- 31 Mar '07 16:20Last night I was thinking about the game Chess960

It is stated that there are 960 possible piece settings and I was trying to think of a way to calculate that number.

Pieces have to be set from a few rules:

-king is placed between the two rooks

-pawns are on their normal rank

-bishops are placed on opposite-coloured squares

-black pieces are placed equal but, of course, mirrored

Can someone come up with a formula so you get to the number 960 - 31 Mar '07 16:25i already came up with this:

King has to stay between rooks, so the other pieces have to be between the king and a rook or behind a rook. This leads to a mathematical combination:

8 nCr 5= 8!/(3!*5!)=56

Now pieces are put in these 'slots' and taken in account that bishops and knights are double, we multiply this by:

5!/(2!*2!*1) or 5 nCr 2 * 3 nCr 2 *1 nCr 1=30

Still this leads to a number far greater than 960, i.e.:1680

This because I've forgotten the bishops who have to be on different-coloured squares. But how do I do that? - 31 Mar '07 21:27 / 1 editBishops have to be on opposite colored squares; each has four choices

4x4 = 16.

Six squares left for the queen:

16x6 = 96

Five squares left for knight #1:

96x5 = 480

Four squares left for knight #2:

480x4 = 1920

But in fact the knights are indistinguishable; if we switched them we wouldn't notice anything different.

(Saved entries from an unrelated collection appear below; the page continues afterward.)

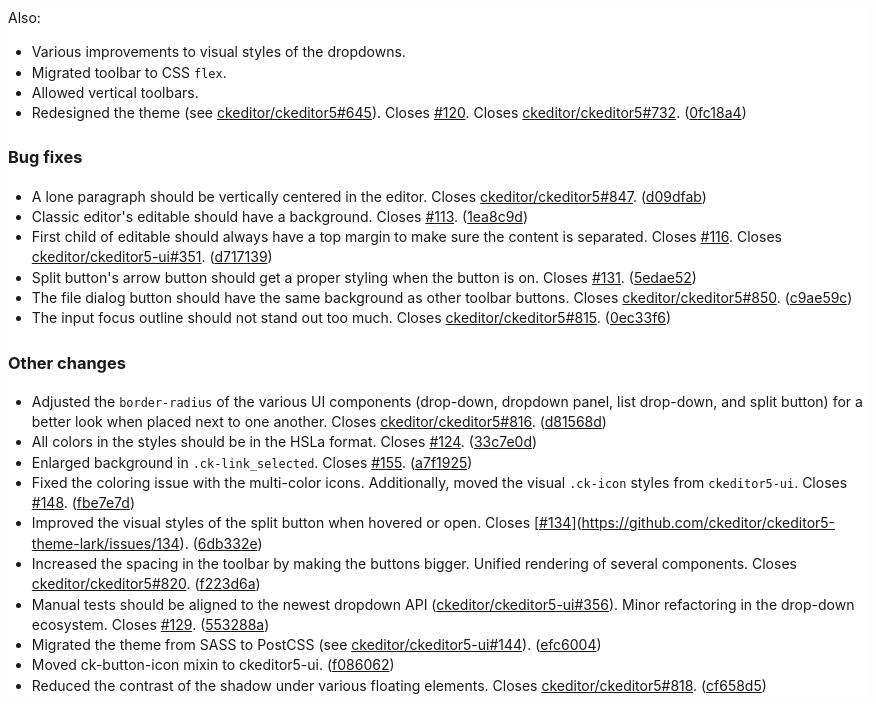   Also:

  * Various improvements to visual styles of the dropdowns.
  * Migrated toolbar to CSS `flex`.
  * Allowed vertical toolbars.
* Redesigned the theme (see [ckeditor/ckeditor5#645](https://github.com/ckeditor/ckeditor5/issues/645)). Closes [#120](https://github.com/ckeditor/ckeditor5-theme-lark/issues/120). Closes [ckeditor/ckeditor5#732](https://github.com/ckeditor/ckeditor5/issues/732). ([0fc18a4](https://github.com/ckeditor/ckeditor5-theme-lark/commit/0fc18a4))

### Bug fixes

* A lone paragraph should be vertically centered in the editor. Closes [ckeditor/ckeditor5#847](https://github.com/ckeditor/ckeditor5/issues/847). ([d09dfab](https://github.com/ckeditor/ckeditor5-theme-lark/commit/d09dfab))
* Classic editor's editable should have a background. Closes [#113](https://github.com/ckeditor/ckeditor5-theme-lark/issues/113). ([1ea8c9d](https://github.com/ckeditor/ckeditor5-theme-lark/commit/1ea8c9d))
* First child of editable should always have a top margin to make sure the content is separated. Closes [#116](https://github.com/ckeditor/ckeditor5-theme-lark/issues/116). Closes [ckeditor/ckeditor5-ui#351](https://github.com/ckeditor/ckeditor5-ui/issues/351). ([d717139](https://github.com/ckeditor/ckeditor5-theme-lark/commit/d717139))
* Split button's arrow button should get a proper styling when the button is on. Closes [#131](https://github.com/ckeditor/ckeditor5-theme-lark/issues/131). ([5edae52](https://github.com/ckeditor/ckeditor5-theme-lark/commit/5edae52))
* The file dialog button should have the same background as other toolbar buttons. Closes [ckeditor/ckeditor5#850](https://github.com/ckeditor/ckeditor5/issues/850). ([c9ae59c](https://github.com/ckeditor/ckeditor5-theme-lark/commit/c9ae59c))
* The input focus outline should not stand out too much. Closes [ckeditor/ckeditor5#815](https://github.com/ckeditor/ckeditor5/issues/815). ([0ec33f6](https://github.com/ckeditor/ckeditor5-theme-lark/commit/0ec33f6))

### Other changes

* Adjusted the `border-radius` of the various UI components (drop-down, dropdown panel, list drop-down, and split button) for a better look when placed next to one another. Closes [ckeditor/ckeditor5#816](https://github.com/ckeditor/ckeditor5/issues/816). ([d81568d](https://github.com/ckeditor/ckeditor5-theme-lark/commit/d81568d))
* All colors in the styles should be in the HSLa format. Closes [#124](https://github.com/ckeditor/ckeditor5-theme-lark/issues/124). ([33c7e0d](https://github.com/ckeditor/ckeditor5-theme-lark/commit/33c7e0d))
* Enlarged background in `.ck-link_selected`. Closes [#155](https://github.com/ckeditor/ckeditor5-theme-lark/issues/155). ([a7f1925](https://github.com/ckeditor/ckeditor5-theme-lark/commit/a7f1925))
* Fixed the coloring issue with the multi-color icons. Additionally, moved the visual `.ck-icon` styles from `ckeditor5-ui`. Closes [#148](https://github.com/ckeditor/ckeditor5-theme-lark/issues/148). ([fbe7e7d](https://github.com/ckeditor/ckeditor5-theme-lark/commit/fbe7e7d))
* Improved the visual styles of the split button when hovered or open. Closes [[#134](https://github.com/ckeditor/ckeditor5-theme-lark/issues/134)](https://github.com/ckeditor/ckeditor5-theme-lark/issues/134). ([6db332e](https://github.com/ckeditor/ckeditor5-theme-lark/commit/6db332e))
* Increased the spacing in the toolbar by making the buttons bigger. Unified rendering of several components. Closes [ckeditor/ckeditor5#820](https://github.com/ckeditor/ckeditor5/issues/820). ([f223d6a](https://github.com/ckeditor/ckeditor5-theme-lark/commit/f223d6a))
* Manual tests should be aligned to the newest dropdown API ([ckeditor/ckeditor5-ui#356](https://github.com/ckeditor/ckeditor5-ui/issues/356)). Minor refactoring in the drop-down ecosystem. Closes [#129](https://github.com/ckeditor/ckeditor5-theme-lark/issues/129). ([553288a](https://github.com/ckeditor/ckeditor5-theme-lark/commit/553288a))
* Migrated the theme from SASS to PostCSS (see [ckeditor/ckeditor5-ui#144](https://github.com/ckeditor/ckeditor5-ui/issues/144)). ([efc6004](https://github.com/ckeditor/ckeditor5-theme-lark/commit/efc6004))
* Moved ck-button-icon mixin to ckeditor5-ui. ([f086062](https://github.com/ckeditor/ckeditor5-theme-lark/commit/f086062))
* Reduced the contrast of the shadow under various floating elements. Closes [ckeditor/ckeditor5#818](https://github.com/ckeditor/ckeditor5/issues/818). ([cf658d5](https://github.com/ckeditor/ckeditor5-theme-lark/commit/cf658d5))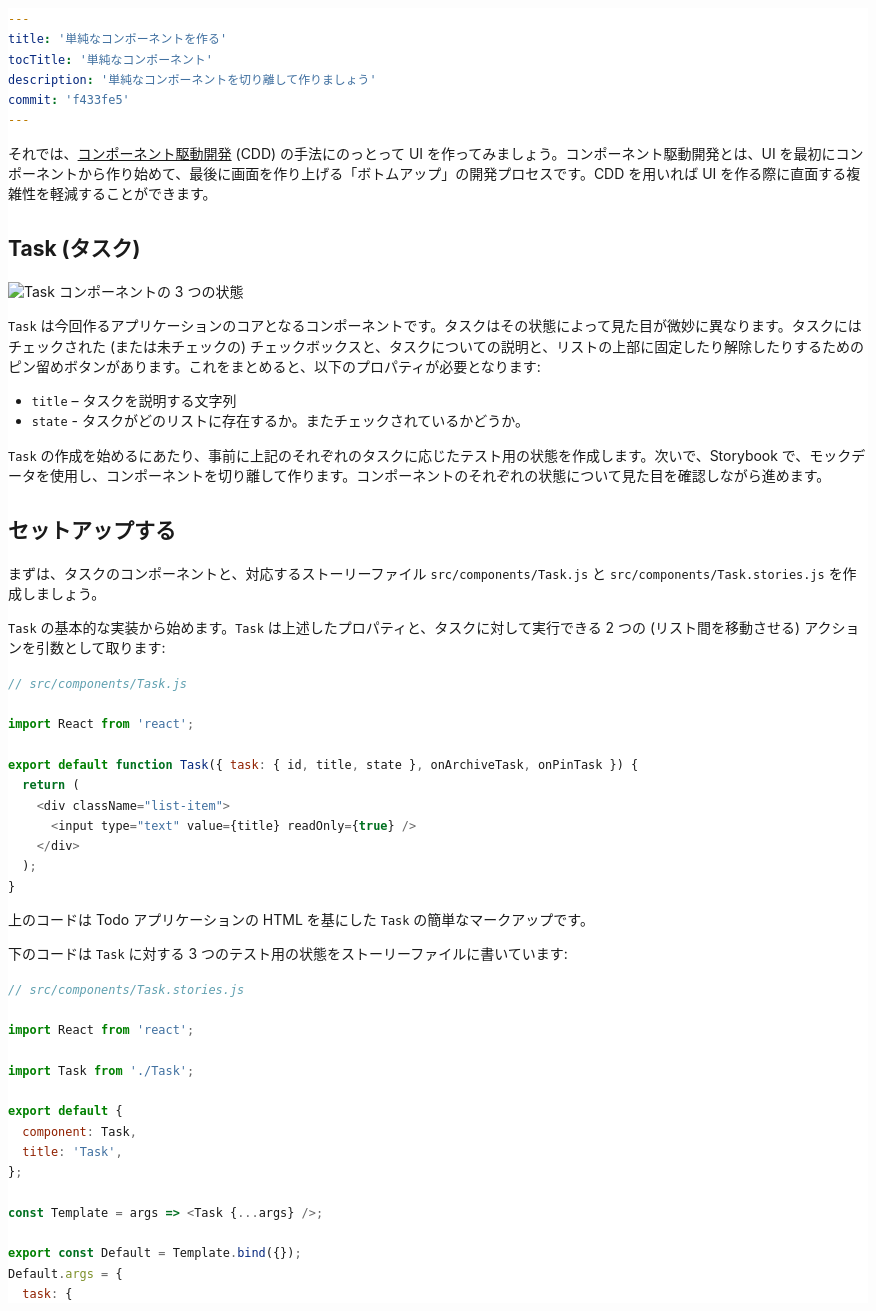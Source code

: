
 ```yaml
---
title: '単純なコンポーネントを作る'
tocTitle: '単純なコンポーネント'
description: '単純なコンポーネントを切り離して作りましょう'
commit: 'f433fe5'
---
```


それでは、[コンポーネント駆動開発](https://www.componentdriven.org/) (CDD) の手法にのっとって UI を作ってみましょう。コンポーネント駆動開発とは、UI を最初にコンポーネントから作り始めて、最後に画面を作り上げる「ボトムアップ」の開発プロセスです。CDD を用いれば UI を作る際に直面する複雑性を軽減することができます。

## Task (タスク)

![Task コンポーネントの 3 つの状態](/intro-to-storybook/task-states-learnstorybook.png)

`Task` は今回作るアプリケーションのコアとなるコンポーネントです。タスクはその状態によって見た目が微妙に異なります。タスクにはチェックされた (または未チェックの) チェックボックスと、タスクについての説明と、リストの上部に固定したり解除したりするためのピン留めボタンがあります。これをまとめると、以下のプロパティが必要となります:

- `title` – タスクを説明する文字列
- `state` - タスクがどのリストに存在するか。またチェックされているかどうか。

`Task` の作成を始めるにあたり、事前に上記のそれぞれのタスクに応じたテスト用の状態を作成します。次いで、Storybook で、モックデータを使用し、コンポーネントを切り離して作ります。コンポーネントのそれぞれの状態について見た目を確認しながら進めます。

## セットアップする

まずは、タスクのコンポーネントと、対応するストーリーファイル `src/components/Task.js` と `src/components/Task.stories.js` を作成しましょう。

`Task` の基本的な実装から始めます。`Task` は上述したプロパティと、タスクに対して実行できる 2 つの (リスト間を移動させる) アクションを引数として取ります:

```javascript
// src/components/Task.js

import React from 'react';

export default function Task({ task: { id, title, state }, onArchiveTask, onPinTask }) {
  return (
    <div className="list-item">
      <input type="text" value={title} readOnly={true} />
    </div>
  );
}
```

上のコードは Todo アプリケーションの HTML を基にした `Task` の簡単なマークアップです。

下のコードは `Task` に対する 3 つのテスト用の状態をストーリーファイルに書いています:

```javascript
// src/components/Task.stories.js

import React from 'react';

import Task from './Task';

export default {
  component: Task,
  title: 'Task',
};

const Template = args => <Task {...args} />;

export const Default = Template.bind({});
Default.args = {
  task: {
```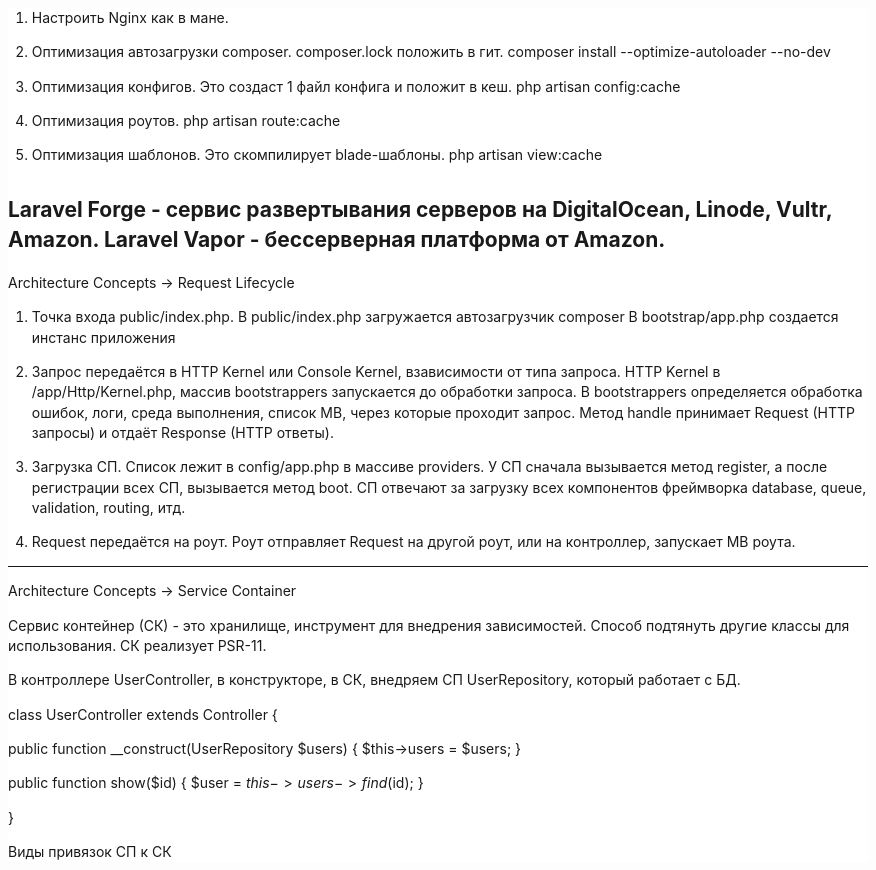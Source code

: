1. Настроить Nginx как в мане.

2. Оптимизация автозагрузки composer. composer.lock положить в гит.
composer install --optimize-autoloader --no-dev

3. Оптимизация конфигов. Это создаст 1 файл конфига и положит в кеш.
php artisan config:cache

4. Оптимизация роутов.
php artisan route:cache

5. Оптимизация шаблонов. Это скомпилирует blade-шаблоны.
php artisan view:cache

Laravel Forge - сервис развертывания серверов на DigitalOcean, Linode, Vultr, Amazon.
Laravel Vapor - бессерверная платформа от Amazon.
-------------------------------------------------

Architecture Concepts -> Request Lifecycle

1. Точка входа public/index.php.
В public/index.php загружается автозагрузчик сomposer
В bootstrap/app.php создается инстанс приложения

2. Запрос передаётся в HTTP Kernel или Console Kernel, взависимости от типа запроса.
HTTP Kernel в /app/Http/Kernel.php, массив bootstrappers запускается до обработки запроса. В bootstrappers определяется обработка ошибок, логи, среда выполнения, список МВ, через которые проходит запрос.
Метод handle принимает Request (HTTP запросы) и отдаёт Response (HTTP ответы).

3. Загрузка СП. Список лежит в config/app.php в массиве providers. У СП сначала вызывается метод register, а после регистрации всех СП, вызывается метод boot. СП отвечают за загрузку всех компонентов фреймворка database, queue, validation, routing, итд.

4. Request передаётся на роут. Роут отправляет Request на другой роут, или на контроллер, запускает МВ роута.
-------------------------------------------------

Architecture Concepts -> Service Container

Сервис контейнер (СК) - это хранилище, инструмент для внедрения зависимостей. Способ подтянуть другие классы для использования. СК реализует PSR-11.

В контроллере UserController, в конструкторе, в СК, внедряем СП UserRepository, который работает с БД.

class UserController extends Controller {

  public function __construct(UserRepository $users) {
    $this->users = $users;
  }

  public function show($id) {
    $user = $this->users->find($id);
  }

}

Виды привязок СП к СК
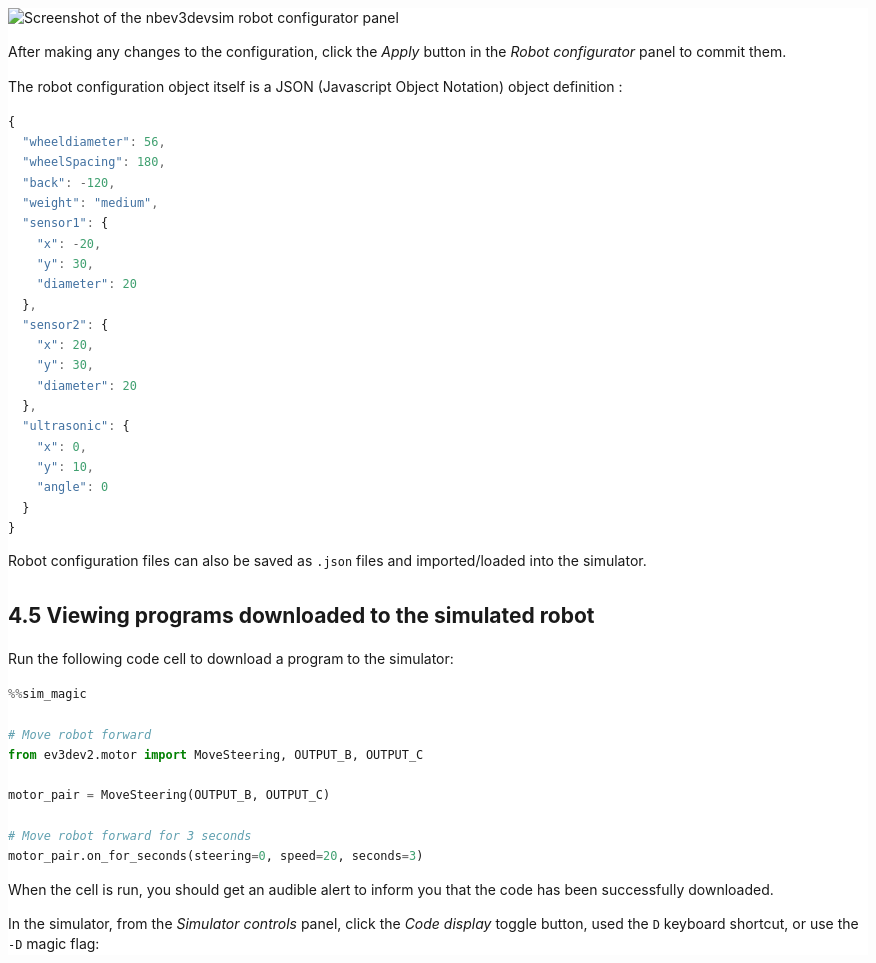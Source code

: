 ![Screenshot of the nbev3devsim robot configurator panel](../images/nbev3devsim_robot_config.png)


After making any changes to the configuration, click the *Apply* button in the *Robot configurator* panel to commit them.

The robot configuration object itself is a JSON (Javascript Object Notation) object definition :

```javascript
{
  "wheeldiameter": 56,
  "wheelSpacing": 180,
  "back": -120,
  "weight": "medium",
  "sensor1": {
    "x": -20,
    "y": 30,
    "diameter": 20
  },
  "sensor2": {
    "x": 20,
    "y": 30,
    "diameter": 20
  },
  "ultrasonic": {
    "x": 0,
    "y": 10,
    "angle": 0
  }
}
```

Robot configuration files can also be saved as `.json` files and imported/loaded into the simulator.

## 4.5 Viewing programs downloaded to the simulated robot

Run the following code cell to download a program to the simulator:

```python
%%sim_magic

# Move robot forward
from ev3dev2.motor import MoveSteering, OUTPUT_B, OUTPUT_C

motor_pair = MoveSteering(OUTPUT_B, OUTPUT_C)

# Move robot forward for 3 seconds
motor_pair.on_for_seconds(steering=0, speed=20, seconds=3)
```

When the cell is run, you should get an audible alert to inform you that the code has been successfully downloaded.

In the simulator, from the *Simulator controls* panel, click the *Code display* toggle button, used the `D` keyboard shortcut, or use the `-D` magic flag:
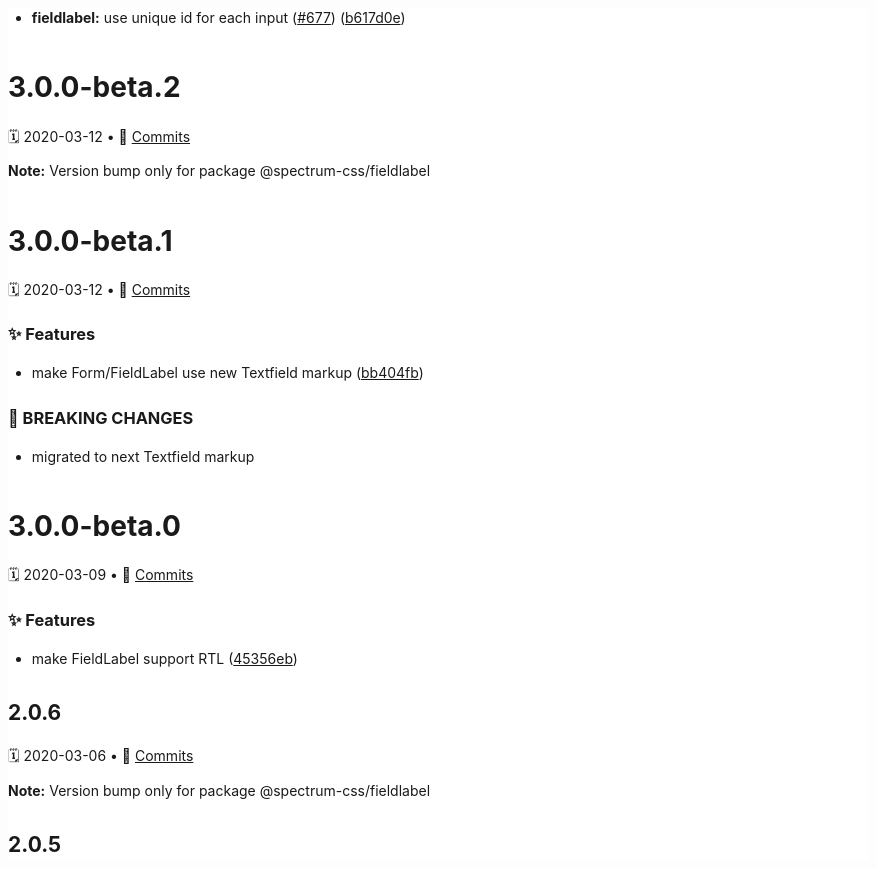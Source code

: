 - **fieldlabel:** use unique id for each input ([#677](https://github.com/adobe/spectrum-css/issues/677)) ([b617d0e](https://github.com/adobe/spectrum-css/commit/b617d0e))

<a name="3.0.0-beta.2"></a>

# 3.0.0-beta.2

🗓 2020-03-12 • 📝 [Commits](https://github.com/adobe/spectrum-css/compare/@spectrum-css/fieldlabel@3.0.0-beta.1...@spectrum-css/fieldlabel@3.0.0-beta.2)

**Note:** Version bump only for package @spectrum-css/fieldlabel

<a name="3.0.0-beta.1"></a>

# 3.0.0-beta.1

🗓 2020-03-12 • 📝 [Commits](https://github.com/adobe/spectrum-css/compare/@spectrum-css/fieldlabel@3.0.0-beta.0...@spectrum-css/fieldlabel@3.0.0-beta.1)

### ✨ Features

- make Form/FieldLabel use new Textfield markup ([bb404fb](https://github.com/adobe/spectrum-css/commit/bb404fb))

### 🛑 BREAKING CHANGES

- migrated to next Textfield markup

<a name="3.0.0-beta.0"></a>

# 3.0.0-beta.0

🗓 2020-03-09 • 📝 [Commits](https://github.com/adobe/spectrum-css/compare/@spectrum-css/fieldlabel@2.0.6...@spectrum-css/fieldlabel@3.0.0-beta.0)

### ✨ Features

- make FieldLabel support RTL ([45356eb](https://github.com/adobe/spectrum-css/commit/45356eb))

<a name="2.0.6"></a>

## 2.0.6

🗓 2020-03-06 • 📝 [Commits](https://github.com/adobe/spectrum-css/compare/@spectrum-css/fieldlabel@2.0.5...@spectrum-css/fieldlabel@2.0.6)

**Note:** Version bump only for package @spectrum-css/fieldlabel

<a name="2.0.5"></a>

## 2.0.5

Divide by two to account for this symmetry:

1960/2 = 960.

Now there are three squares left for the king and rooks, and they must go in order from left to right: R-K-R.

So there are 960 possible starting positions.

This doesn't take into account left-right symmetry, so in fact half of these are simply mirror images of the other half and have no real differences between them.